The EU Strategy for Energy System Integration will provide the framework for the green energy transition. The current model where energy consumption in transport, industry, gas and buildings is happening in ‘silos' – each with separate value chains, rules, infrastructure, planning and operations – cannot deliver climate neutrality by 2050 in a cost efficient way; the changing costs of innovative solutions have to be integrated in the way the energy system is operated. New links between sectors must be created and technological progress exploited.

Energy system integration means that the system is planned and operated as a whole, linking different energy carriers, infrastructures, and consumption sectors. This connected and flexible system will be more efficient, and reduce costs for society. For example, this means a system where the electricity that fuels Europe's cars could come from the solar panels on roofs, while buildings are kept warm with heat from a nearby factory, and the factory is fuelled by clean hydrogen produced from off-shore wind energy.

There are three main pillars to this strategy: first, a more ‘circular' energy system, with energy efficiency at its core. The strategy will identify concrete actions to apply the ‘energy efficiency first' principle in practice and to use local energy sources more effectively in our buildings or communities. There is significant potential in the reuse of waste heat from industrial sites, data centres, or other sources, and energy produced from bio-waste or in wastewater treatment plants. 

Second, a greater direct electrification of end-use sectors: for example heat pumps in buildings, electric vehicles in transport or electric furnaces in certain industries. A network of one million electric vehicle charging points will be among the visible results, along with the expansion of solar and wind power.

The strategy sets out 38 actions to create a more integrated energy system. These include the revision of existing legislation, financial support, research and deployment of new technologies and digital tools, guidance to member States on fiscal measures and phasing out of fossil fuel subsidies, market governance reform and infrastructure planning, and improved information to consumers. The analysis of the existing barriers in these areas will inform concrete proposals, for instance the revision of the TEN-E regulation by the end of 2020 or the revision of the energy taxation directive and the gas market regulatory framework in 2021.

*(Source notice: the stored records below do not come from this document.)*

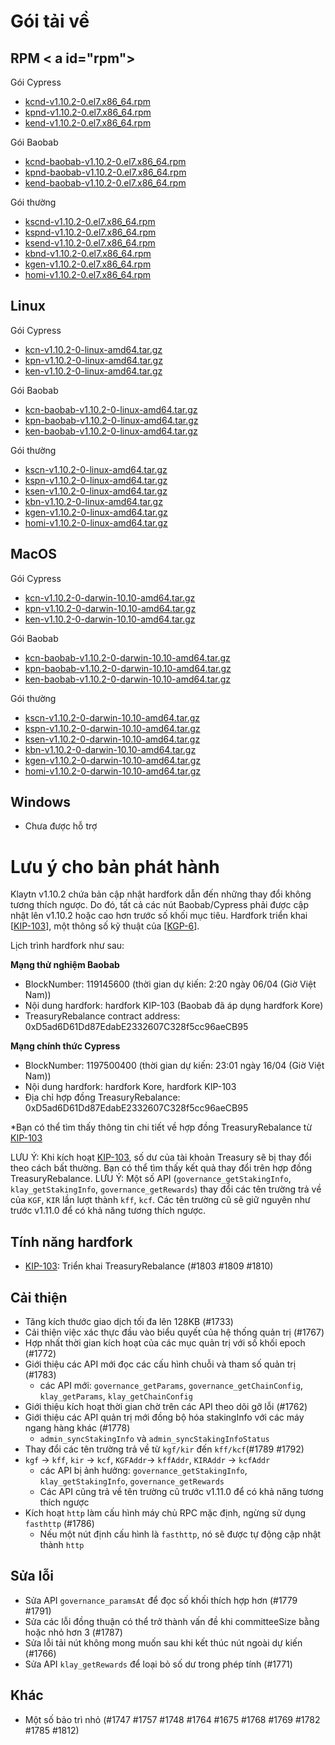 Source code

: # Gói tải về <a id="package-downloads"></a>

## RPM < a id="rpm"></a>

Gói Cypress
- [kcnd-v1.10.2-0.el7.x86_64.rpm](https://packages.klaytn.net/klaytn/v1.10.2/kcnd-v1.10.2-0.el7.x86_64.rpm)
- [kpnd-v1.10.2-0.el7.x86_64.rpm](https://packages.klaytn.net/klaytn/v1.10.2/kpnd-v1.10.2-0.el7.x86_64.rpm)
- [kend-v1.10.2-0.el7.x86_64.rpm](https://packages.klaytn.net/klaytn/v1.10.2/kend-v1.10.2-0.el7.x86_64.rpm)

Gói Baobab
- [kcnd-baobab-v1.10.2-0.el7.x86_64.rpm](https://packages.klaytn.net/klaytn/v1.10.2/kcnd-baobab-v1.10.2-0.el7.x86_64.rpm)
- [kpnd-baobab-v1.10.2-0.el7.x86_64.rpm](https://packages.klaytn.net/klaytn/v1.10.2/kpnd-baobab-v1.10.2-0.el7.x86_64.rpm)
- [kend-baobab-v1.10.2-0.el7.x86_64.rpm](https://packages.klaytn.net/klaytn/v1.10.2/kend-baobab-v1.10.2-0.el7.x86_64.rpm)

Gói thường
- [kscnd-v1.10.2-0.el7.x86_64.rpm](https://packages.klaytn.net/klaytn/v1.10.2/kscnd-v1.10.2-0.el7.x86_64.rpm)
- [kspnd-v1.10.2-0.el7.x86_64.rpm](https://packages.klaytn.net/klaytn/v1.10.2/kspnd-v1.10.2-0.el7.x86_64.rpm)
- [ksend-v1.10.2-0.el7.x86_64.rpm](https://packages.klaytn.net/klaytn/v1.10.2/ksend-v1.10.2-0.el7.x86_64.rpm)
- [kbnd-v1.10.2-0.el7.x86_64.rpm](https://packages.klaytn.net/klaytn/v1.10.2/kbnd-v1.10.2-0.el7.x86_64.rpm)
- [kgen-v1.10.2-0.el7.x86_64.rpm](https://packages.klaytn.net/klaytn/v1.10.2/kgen-v1.10.2-0.el7.x86_64.rpm)
- [homi-v1.10.2-0.el7.x86_64.rpm](https://packages.klaytn.net/klaytn/v1.10.2/homi-v1.10.2-0.el7.x86_64.rpm)

## Linux <a id="linux"></a>

Gói Cypress
- [kcn-v1.10.2-0-linux-amd64.tar.gz](https://packages.klaytn.net/klaytn/v1.10.2/kcn-v1.10.2-0-linux-amd64.tar.gz)
- [kpn-v1.10.2-0-linux-amd64.tar.gz](https://packages.klaytn.net/klaytn/v1.10.2/kpn-v1.10.2-0-linux-amd64.tar.gz)
- [ken-v1.10.2-0-linux-amd64.tar.gz](https://packages.klaytn.net/klaytn/v1.10.2/ken-v1.10.2-0-linux-amd64.tar.gz)

Gói Baobab
- [kcn-baobab-v1.10.2-0-linux-amd64.tar.gz](https://packages.klaytn.net/klaytn/v1.10.2/kcn-baobab-v1.10.2-0-linux-amd64.tar.gz)
- [kpn-baobab-v1.10.2-0-linux-amd64.tar.gz](https://packages.klaytn.net/klaytn/v1.10.2/kpn-baobab-v1.10.2-0-linux-amd64.tar.gz)
- [ken-baobab-v1.10.2-0-linux-amd64.tar.gz](https://packages.klaytn.net/klaytn/v1.10.2/ken-baobab-v1.10.2-0-linux-amd64.tar.gz)

Gói thường
- [kscn-v1.10.2-0-linux-amd64.tar.gz](https://packages.klaytn.net/klaytn/v1.10.2/kscn-v1.10.2-0-linux-amd64.tar.gz)
- [kspn-v1.10.2-0-linux-amd64.tar.gz](https://packages.klaytn.net/klaytn/v1.10.2/kspn-v1.10.2-0-linux-amd64.tar.gz)
- [ksen-v1.10.2-0-linux-amd64.tar.gz](https://packages.klaytn.net/klaytn/v1.10.2/ksen-v1.10.2-0-linux-amd64.tar.gz)
- [kbn-v1.10.2-0-linux-amd64.tar.gz](https://packages.klaytn.net/klaytn/v1.10.2/kbn-v1.10.2-0-linux-amd64.tar.gz)
- [kgen-v1.10.2-0-linux-amd64.tar.gz](https://packages.klaytn.net/klaytn/v1.10.2/kgen-v1.10.2-0-linux-amd64.tar.gz)
- [homi-v1.10.2-0-linux-amd64.tar.gz](https://packages.klaytn.net/klaytn/v1.10.2/homi-v1.10.2-0-linux-amd64.tar.gz)


## MacOS <a id="macos"></a>

Gói Cypress
- [kcn-v1.10.2-0-darwin-10.10-amd64.tar.gz](https://packages.klaytn.net/klaytn/v1.10.2/kcn-v1.10.2-0-darwin-10.10-amd64.tar.gz)
- [kpn-v1.10.2-0-darwin-10.10-amd64.tar.gz](https://packages.klaytn.net/klaytn/v1.10.2/kpn-v1.10.2-0-darwin-10.10-amd64.tar.gz)
- [ken-v1.10.2-0-darwin-10.10-amd64.tar.gz](https://packages.klaytn.net/klaytn/v1.10.2/ken-v1.10.2-0-darwin-10.10-amd64.tar.gz)

Gói Baobab
- [kcn-baobab-v1.10.2-0-darwin-10.10-amd64.tar.gz](https://packages.klaytn.net/klaytn/v1.10.2/kcn-baobab-v1.10.2-0-darwin-10.10-amd64.tar.gz)
- [kpn-baobab-v1.10.2-0-darwin-10.10-amd64.tar.gz](https://packages.klaytn.net/klaytn/v1.10.2/kpn-baobab-v1.10.2-0-darwin-10.10-amd64.tar.gz)
- [ken-baobab-v1.10.2-0-darwin-10.10-amd64.tar.gz](https://packages.klaytn.net/klaytn/v1.10.2/ken-baobab-v1.10.2-0-darwin-10.10-amd64.tar.gz)

Gói thường
- [kscn-v1.10.2-0-darwin-10.10-amd64.tar.gz](https://packages.klaytn.net/klaytn/v1.10.2/kscn-v1.10.2-0-darwin-10.10-amd64.tar.gz)
- [kspn-v1.10.2-0-darwin-10.10-amd64.tar.gz](https://packages.klaytn.net/klaytn/v1.10.2/kspn-v1.10.2-0-darwin-10.10-amd64.tar.gz)
- [ksen-v1.10.2-0-darwin-10.10-amd64.tar.gz](https://packages.klaytn.net/klaytn/v1.10.2/ksen-v1.10.2-0-darwin-10.10-amd64.tar.gz)
- [kbn-v1.10.2-0-darwin-10.10-amd64.tar.gz](https://packages.klaytn.net/klaytn/v1.10.2/kbn-v1.10.2-0-darwin-10.10-amd64.tar.gz)
- [kgen-v1.10.2-0-darwin-10.10-amd64.tar.gz](https://packages.klaytn.net/klaytn/v1.10.2/kgen-v1.10.2-0-darwin-10.10-amd64.tar.gz)
- [homi-v1.10.2-0-darwin-10.10-amd64.tar.gz](https://packages.klaytn.net/klaytn/v1.10.2/homi-v1.10.2-0-darwin-10.10-amd64.tar.gz)

## Windows <a id="windows"></a>

- Chưa được hỗ trợ


# Lưu ý cho bản phát hành <a id="release-notes"></a>

Klaytn v1.10.2 chứa bản cập nhật hardfork dẫn đến những thay đổi không tương thích ngược. Do đó, tất cả các nút Baobab/Cypress phải được cập nhật lên v1.10.2 hoặc cao hơn trước số khối mục tiêu. Hardfork triển khai [[KIP-103](https://kips.klaytn.foundation/KIPs/kip-103)], một thông số kỹ thuật của [[KGP-6](https://govforum.klaytn.foundation/t/kgp-6-proposal-to-establish-a-sustainable-and-verifiable-klay-token-economy/157)].

Lịch trình hardfork như sau:

**Mạng thử nghiệm Baobab**
- BlockNumber: 119145600 (thời gian dự kiến: 2:20 ngày 06/04 (Giờ Việt Nam))
- Nội dung hardfork: hardfork KIP-103 (Baobab đã áp dụng hardfork Kore)
- TreasuryRebalance contract address: 0xD5ad6D61Dd87EdabE2332607C328f5cc96aeCB95

**Mạng chính thức Cypress**
- BlockNumber: 1197500400 (thời gian dự kiến: 23:01 ngày 16/04 (Giờ Việt Nam))
- Nội dung hardfork: hardfork Kore, hardfork KIP-103
- Địa chỉ hợp đồng TreasuryRebalance: 0xD5ad6D61Dd87EdabE2332607C328f5cc96aeCB95

*Bạn có thể tìm thấy thông tin chi tiết về hợp đồng TreasuryRebalance từ [KIP-103](https://kips.klaytn.foundation/KIPs/kip-103)

LƯU Ý: Khi kích hoạt [KIP-103](https://github.com/klaytn/kips/pull/104), số dư của tài khoản Treasury sẽ bị thay đổi theo cách bất thường. Bạn có thể tìm thấy kết quả thay đổi trên hợp đồng TreasuryRebalance. LƯU Ý: Một số API (`governance_getStakingInfo`, `klay_getStakingInfo`, `governance_getRewards`) thay đổi các tên trường trả về của `KGF`, `KIR` lần lượt thành `kff`, `kcf`. Các tên trường cũ sẽ giữ nguyên như trước v1.11.0 để có khả năng tương thích ngược.


## Tính năng hardfork
- [KIP-103](https://kips.klaytn.foundation/KIPs/kip-103): Triển khai TreasuryRebalance (#1803 #1809 #1810)


## Cải thiện
- Tăng kích thước giao dịch tối đa lên 128KB (#1733)
- Cải thiện việc xác thực đầu vào biểu quyết của hệ thống quản trị (#1767)
- Hợp nhất thời gian kích hoạt của các mục quản trị với số khối epoch (#1772)
- Giới thiệu các API mới đọc các cấu hình chuỗi và tham số quản trị (#1783)
    - các API mới: `governance_getParams`, `governance_getChainConfig`, `klay_getParams`, `klay_getChainConfig`
- Giới thiệu kích hoạt thời gian chờ trên các API theo dõi gỡ lỗi (#1762)
- Giới thiệu các API quản trị mới đồng bộ hóa stakingInfo với các máy ngang hàng khác (#1778)
    - `admin_syncStakingInfo` và `admin_syncStakingInfoStatus`
- Thay đổi các tên trường trả về từ `kgf/kir` đến `kff/kcf`(#1789 #1792)
- `kgf` -> `kff`, `kir` -> `kcf`, `KGFAddr`-> `kffAddr`, `KIRAddr` -> `kcfAddr`
    - các API bị ảnh hưởng: `governance_getStakingInfo`, `klay_getStakingInfo`, `governance_getRewards`
    - Các API cũng trả về tên trường cũ trước v1.11.0 để có khả năng tương thích ngược
- Kích hoạt `http` làm cấu hình máy chủ RPC mặc định, ngừng sử dụng `fasthttp` (#1786)
    - Nếu một nút định cấu hình là `fasthttp`, nó sẽ được tự động cập nhật thành `http`


## Sửa lỗi
- Sửa API `governance_paramsAt` để đọc số khối thích hợp hơn (#1779 #1791)
- Sửa các lỗi đồng thuận có thể trở thành vấn đề khi committeeSize bằng hoặc nhỏ hơn 3 (#1787)
- Sửa lỗi tải nút không mong muốn sau khi kết thúc nút ngoài dự kiến (#1766)
- Sửa API `klay_getRewards` để loại bỏ số dư trong phép tính (#1771)


## Khác
- Một số bảo trì nhỏ (#1747 #1757 #1748 #1764 #1675 #1768 #1769 #1782 #1785 #1812)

The EC believes that in an integrated energy system, hydrogen can support the decarbonisation of industry, transport, power generation and buildings across Europe. Its hydrogen strategy is designed to transform this potential into reality, through investments, regulation, market creation and research and innovation.

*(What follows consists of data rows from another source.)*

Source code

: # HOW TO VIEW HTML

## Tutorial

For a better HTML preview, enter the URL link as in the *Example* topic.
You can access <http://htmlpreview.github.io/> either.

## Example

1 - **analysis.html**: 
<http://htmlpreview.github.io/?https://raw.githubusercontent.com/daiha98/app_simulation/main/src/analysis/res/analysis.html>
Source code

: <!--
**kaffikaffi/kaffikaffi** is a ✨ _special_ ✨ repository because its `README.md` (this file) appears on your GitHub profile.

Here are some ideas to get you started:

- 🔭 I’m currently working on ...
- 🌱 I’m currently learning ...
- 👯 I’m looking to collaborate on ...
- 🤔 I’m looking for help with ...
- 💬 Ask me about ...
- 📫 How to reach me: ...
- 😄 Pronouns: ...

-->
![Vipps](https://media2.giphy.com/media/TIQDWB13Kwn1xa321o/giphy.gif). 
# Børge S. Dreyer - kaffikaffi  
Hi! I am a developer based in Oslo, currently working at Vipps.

Hydrogen can power sectors that are not suitable for electrification and provide storage to balance variable renewable energy flows, but this can only be achieved with coordinated action between the public and private sector, at EU level. The priority is to develop renewable hydrogen, produced using mainly wind and solar energy. However, in the short and medium term other forms of low-carbon hydrogen are needed to rapidly reduce emissions and support the development of a viable market.

This gradual transition will require a phased approach: from 2020 to 2024, supporing the installation of at least 6 GW of renewable hydrogen electrolysers in the EU, and the production of up to one million tonnes of renewable hydrogen.

From 2025 to 2030, hydrogen needs to become an intrinsic part of an integrated energy system, with at least 40 GW of renewable hydrogen electrolysers and the production of up to ten million tonnes of renewable hydrogen in the EU.

From 2030 to 2050, renewable hydrogen technologies should reach maturity and be deployed at large scale across all hard-to-decarbonise sectors.

To help deliver on this Strategy, the Commission has launched the European Clean Hydrogen Alliance with industry leaders, civil society, national and regional ministers and the European Investment Bank. The Alliance will build up an investment pipeline for scaled-up production and will support demand for clean hydrogen in the EU.

To target support at the cleanest available technologies, the Commission will work to introduce common standards, terminology and certification, based on life-cycle carbon emissions, anchored in existing climate and energy legislation, and in line with the EU taxonomy for sustainable investments. The Commission will propose policy and regulatory measures to create investor certainty, facilitate the uptake of hydrogen, promote the necessary infrastructure and logistical networks, adapt infrastructure planning tools, and support investments, in particular through the Next Generation EU recovery plan.